***** Raw data

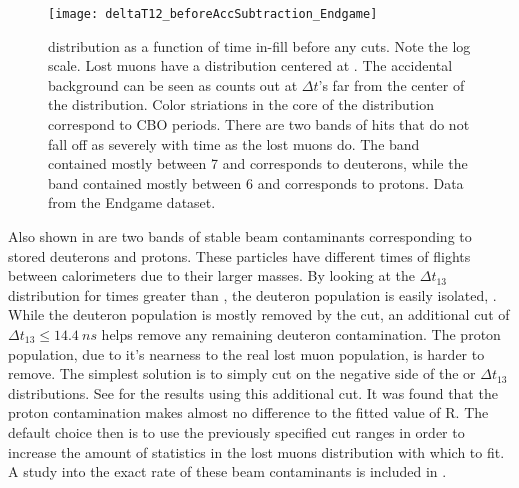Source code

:
\begin{figure}[]
\centering
        \texttt{[image: deltaT12\_beforeAccSubtraction\_Endgame]}
\caption[Lost muon \DT distribution as a function of time in-fill]{\DT distribution as a function of time in-fill before any cuts. Note the log scale. Lost muons have a \DT distribution centered at . The accidental background can be seen as counts out at $\Delta t$'s far from the center of the distribution. Color striations in the core of the distribution correspond to CBO periods. There are two bands of hits that do not fall off as severely with time as the lost muons do. The band contained mostly between 7 and  corresponds to deuterons, while the band contained mostly between 6 and  corresponds to protons. Data from the Endgame dataset.}
\label{fig:deltaT12_AccSub}
\end{figure}


Also shown in  are two bands of stable beam contaminants corresponding to stored deuterons and protons. These particles have different times of flights between calorimeters due to their larger masses. By looking at the $\Delta t_{13}$ distribution for times greater than , the deuteron population is easily isolated, . While the deuteron population is mostly removed by the \DT cut, an additional cut of $\Delta t_{13} \leq \SI{14.4}{ns}$ helps remove any remaining deuteron contamination. The proton population, due to it's nearness to the real lost muon population, is harder to remove. The simplest solution is to simply cut on the negative side of the \DT or $\Delta t_{13}$ distributions. See  for the results using this additional cut. It was found that the proton contamination makes almost no difference to the fitted value of R. The default choice then is to use the previously specified cut ranges in order to increase the amount of statistics in the lost muons distribution with which to fit. A study into the exact rate of these beam contaminants is included in .


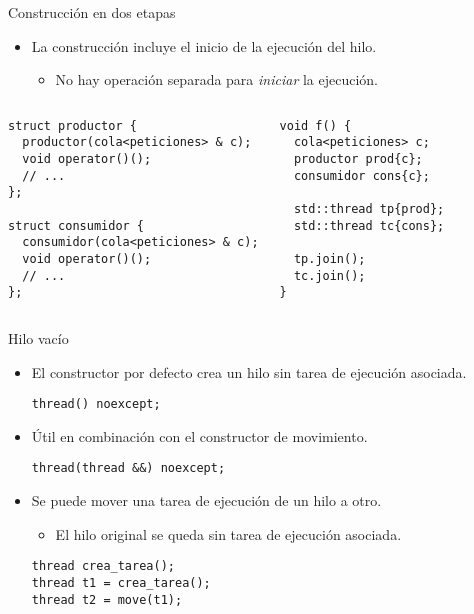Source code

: \begin{frame}[t,fragile]{Construcción en dos etapas}
\begin{itemize}
  \item La construcción incluye el inicio de la ejecución del hilo.
    \begin{itemize}
      \item No hay operación separada para \emph{iniciar} la ejecución.
    \end{itemize}
\end{itemize}

\begin{columns}[T]

\begin{lstlisting}
struct productor {
  productor(cola<peticiones> & c);
  void operator()();
  // ...
};

struct consumidor {
  consumidor(cola<peticiones> & c);
  void operator()();
  // ...
};
\end{lstlisting}

\begin{lstlisting}
void f() {
  cola<peticiones> c;
  productor prod{c};
  consumidor cons{c};

  std::thread tp{prod};
  std::thread tc{cons};

  tp.join();
  tc.join();
}
\end{lstlisting}

\end{columns}
\end{frame}

\begin{frame}[t,fragile]{Hilo vacío}
\begin{itemize}
  \item El constructor por defecto crea un hilo sin tarea de ejecución asociada.
\begin{lstlisting}
thread() noexcept;
\end{lstlisting}
  \item Útil en combinación con el constructor de movimiento.
\begin{lstlisting}
thread(thread &&) noexcept;
\end{lstlisting}
  \item Se puede mover una tarea de ejecución de un hilo a otro.
    \begin{itemize}
      \item El hilo original se queda sin tarea de ejecución asociada.
    \end{itemize}
\begin{lstlisting}
thread crea_tarea();
thread t1 = crea_tarea();
thread t2 = move(t1);
\end{lstlisting}
\end{itemize}
\end{frame}

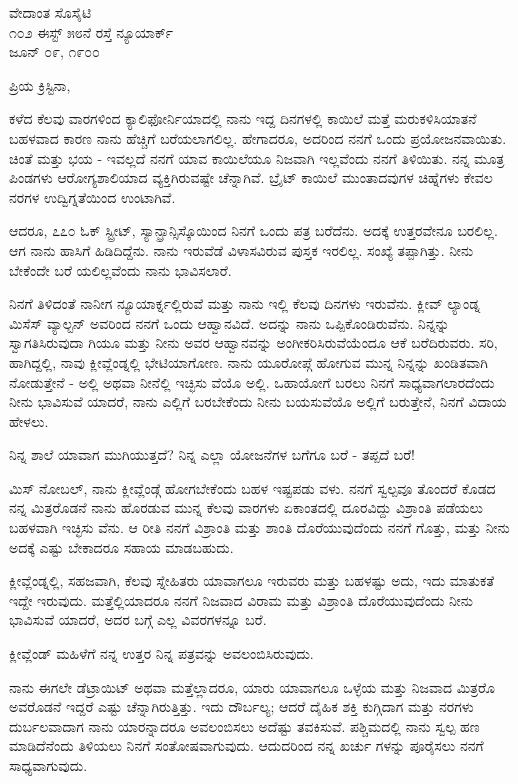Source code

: \begin{flushright}
ವೇದಾಂತ ಸೊಸೈಟಿ\\೧೦೨ ಈಸ್ಟ್ ೫೮ನೆ ರಸ್ತೆ ನ್ಯೂಯಾರ್ಕ್\\ಜೂನ್ ೦೯, ೧೯೦೦
\end{flushright}

ಪ್ರಿಯ ಕ್ರಿಸ್ಟಿನಾ,

ಕಳೆದ ಕೆಲವು ವಾರಗಳಿಂದ ಕ್ಯಾಲಿಫೋರ್ನಿಯಾದಲ್ಲಿ ನಾನು ಇದ್ದ ದಿನಗಳಲ್ಲಿ ಕಾಯಿಲೆ ಮತ್ತೆ ಮರುಕಳಿಸಿಯಾತನೆ ಬಹಳವಾದ ಕಾರಣ ನಾನು ಹೆಚ್ಚಿಗೆ ಬರೆಯಲಾಗಲಿಲ್ಲ. ಹೇಗಾದರೂ, ಅದರಿಂದ ನನಗೆ ಒಂದು ಪ್ರಯೋಜನವಾಯಿತು. ಚಿಂತೆ ಮತ್ತು ಭಯ - ಇವಲ್ಲದೆ ನನಗೆ ಯಾವ ಕಾಯಿಲೆಯೂ ನಿಜವಾಗಿ ಇಲ್ಲವೆಂದು ನನಗೆ ತಿಳಿಯಿತು. ನನ್ನ ಮೂತ್ರ ಪಿಂಡಗಳು ಆರೋಗ್ಯಶಾಲಿಯಾದ ವ್ಯಕ್ತಿಗಿರುವಷ್ಟೇ ಚೆನ್ನಾಗಿವೆ. ಬ್ರೈಟ್ ಕಾಯಿಲೆ ಮುಂತಾದವುಗಳ ಚಿಹ್ನೆಗಳು ಕೇವಲ ನರಗಳ ಉದ್ವಿಗ್ನತೆಯಿಂದ ಉಂಟಾಗಿವೆ.

ಆದರೂ, ೭೭೦ ಓಕ್ ಸ್ಟ್ರೀಟ್, ಸ್ಯಾನ್ಫ್ರಾನ್ಸಿಸ್ಕೊಯಿಂದ ನಿನಗೆ ಒಂದು ಪತ್ರ ಬರೆದೆನು. ಅದಕ್ಕೆ ಉತ್ತರವೇನೂ ಬರಲಿಲ್ಲ. ಆಗ ನಾನು ಹಾಸಿಗೆ ಹಿಡಿದಿದ್ದೆನು. ನಾನು ಇರುವೆಡೆ ವಿಳಾಸವಿರುವ ಪುಸ್ತಕ ಇರಲಿಲ್ಲ. ಸಂಖ್ಯೆ ತಪ್ಪಾಗಿತ್ತು. ನೀನು ಬೇಕೆಂದೇ ಬರೆ ಯಲಿಲ್ಲವೆಂದು ನಾನು ಭಾವಿಸಲಾರೆ.

ನಿನಗೆ ತಿಳಿದಂತೆ ನಾನೀಗ ನ್ಯೂಯಾರ್ಕ್ನಲ್ಲಿರುವೆ ಮತ್ತು ನಾನು ಇಲ್ಲಿ ಕೆಲವು ದಿನಗಳು ಇರುವೆನು. ಕ್ಲೀವ್ ಲ್ಯಾಂಡ್ನ ಮಿಸೆಸ್ ವ್ಯಾಲ್ಟನ್ ಅವರಿಂದ ನನಗೆ ಒಂದು ಆಹ್ವಾನವಿದೆ. ಅದನ್ನು ನಾನು ಒಪ್ಪಿಕೊಂಡಿರುವೆನು. ನಿನ್ನನ್ನು ಸ್ವಾಗತಿಸಿರುವುದಾ ಗಿಯೂ ಮತ್ತು ನೀನು ಅವರ ಆಹ್ವಾನವನ್ನು ಅಂಗೀಕರಿಸಿರುವೆಯೆಂದೂ ಆಕೆ ಬರೆದಿರುವರು. ಸರಿ, ಹಾಗಿದ್ದಲ್ಲಿ, ನಾವು ಕ್ಲೀವ್ಲೆಂಡ್ನಲ್ಲಿ ಭೇಟಿಯಾಗೋಣ. ನಾನು ಯೂರೋಪ್ಗೆ ಹೋಗುವ ಮುನ್ನ ನಿನ್ನನ್ನು ಖಂಡಿತವಾಗಿ ನೋಡುತ್ತೇನೆ - ಅಲ್ಲಿ ಅಥವಾ ನೀನೆಲ್ಲಿ ಇಚ್ಛಿಸು ವೆಯೊ ಅಲ್ಲಿ. ಒಹಾಯೋಗೆ ಬರಲು ನಿನಗೆ ಸಾಧ್ಯವಾಗಲಾರದೆಂದು ನೀನು ಭಾವಿಸುವೆ ಯಾದರೆ, ನಾನು ಎಲ್ಲಿಗೆ ಬರಬೇಕೆಂದು ನೀನು ಬಯಸುವೆಯೊ ಅಲ್ಲಿಗೆ ಬರುತ್ತೇನೆ, ನಿನಗೆ ವಿದಾಯ ಹೇಳಲು.

ನಿನ್ನ ಶಾಲೆ ಯಾವಾಗ ಮುಗಿಯುತ್ತದೆ? ನಿನ್ನ ಎಲ್ಲಾ ಯೋಜನೆಗಳ ಬಗೆಗೂ ಬರೆ - ತಪ್ಪದೆ ಬರೆ!

ಮಿಸ್ ನೋಬಲ್, ನಾನು ಕ್ಲೀವ್ಲೆಂಡ್ಗೆ ಹೋಗಬೇಕೆಂದು ಬಹಳ ಇಷ್ಟಪಡು ವಳು. ನನಗೆ ಸ್ವಲ್ಪವೂ ತೊಂದರೆ ಕೊಡದ ನನ್ನ ಮಿತ್ರರೊಡನೆ ನಾನು ಹೊರಡುವ ಮುನ್ನ ಕೆಲವು ವಾರಗಳು ಏಕಾಂತದಲ್ಲಿ ದೂರವಿದ್ದು ವಿಶ್ರಾಂತಿ ಪಡೆಯಲು ಬಹಳವಾಗಿ ಇಚ್ಛಿಸು ವೆನು. ಆ ರೀತಿ ನನಗೆ ವಿಶ್ರಾಂತಿ ಮತ್ತು ಶಾಂತಿ ದೊರೆಯುವುದೆಂದು ನನಗೆ ಗೊತ್ತು, ಮತ್ತು ನೀನು ಅದಕ್ಕೆ ಎಷ್ಟು ಬೇಕಾದರೂ ಸಹಾಯ ಮಾಡಬಹುದು.

ಕ್ಲೀವ್ಲೆಂಡ್ನಲ್ಲಿ, ಸಹಜವಾಗಿ, ಕೆಲವು ಸ್ನೇಹಿತರು ಯಾವಾಗಲೂ ಇರುವರು ಮತ್ತು ಬಹಳಷ್ಟು ಅದು, ಇದು ಮಾತುಕತೆ ಇದ್ದೇ ಇರುವುದು. ಮತ್ತೆಲ್ಲಿಯಾದರೂ ನನಗೆ ನಿಜವಾದ ವಿರಾಮ ಮತ್ತು ವಿಶ್ರಾಂತಿ ದೊರೆಯುವುದೆಂದು ನೀನು ಭಾವಿಸುವೆ ಯಾದರೆ, ಅದರ ಬಗ್ಗೆ ಎಲ್ಲ ವಿವರಗಳನ್ನೂ ಬರೆ.

ಕ್ಲೀವ್ಲೆಂಡ್ ಮಹಿಳೆಗೆ ನನ್ನ ಉತ್ತರ ನಿನ್ನ ಪತ್ರವನ್ನು ಅವಲಂಬಿಸಿರುವುದು.

ನಾನು ಈಗಲೇ ಡೆಟ್ರಾಯಿಟ್ ಅಥವಾ ಮತ್ತೆಲ್ಲಾದರೂ, ಯಾರು ಯಾವಾಗಲೂ ಒಳ್ಳೆಯ ಮತ್ತು ನಿಜವಾದ ಮಿತ್ರರೊ ಅವರೊಡನೆ ಇದ್ದರೆ ಎಷ್ಟು ಚೆನ್ನಾಗಿರುತ್ತಿತ್ತು. ಇದು ದೌರ್ಬಲ್ಯ; ಆದರೆ ದೈಹಿಕ ಶಕ್ತಿ ಕುಗ್ಗಿದಾಗ ಮತ್ತು ನರಗಳು ದುರ್ಬಲವಾದಾಗ ನಾನು ಯಾರನ್ನಾದರೂ ಅವಲಂಬಿಸಲು ಅದೆಷ್ಟು ತವಕಿಸುವೆ. ಪಶ್ಚಿಮದಲ್ಲಿ ನಾನು ಸ್ವಲ್ಪ ಹಣ ಮಾಡಿದೆನೆಂದು ತಿಳಿಯಲು ನಿನಗೆ ಸಂತೋಷವಾಗುವುದು. ಆದುದರಿಂದ ನನ್ನ ಖರ್ಚು ಗಳನ್ನು ಪೂರೈಸಲು ನನಗೆ ಸಾಧ್ಯವಾಗುವುದು.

**********

▶ _Exercise brief_: Filter the data above down to lines with the word "fragile", and copy them.

▶ _Exercise response_:
: \begin{frame}[t,fragile]{Construcción en dos etapas}
\begin{frame}[t,fragile]{Hilo vacío}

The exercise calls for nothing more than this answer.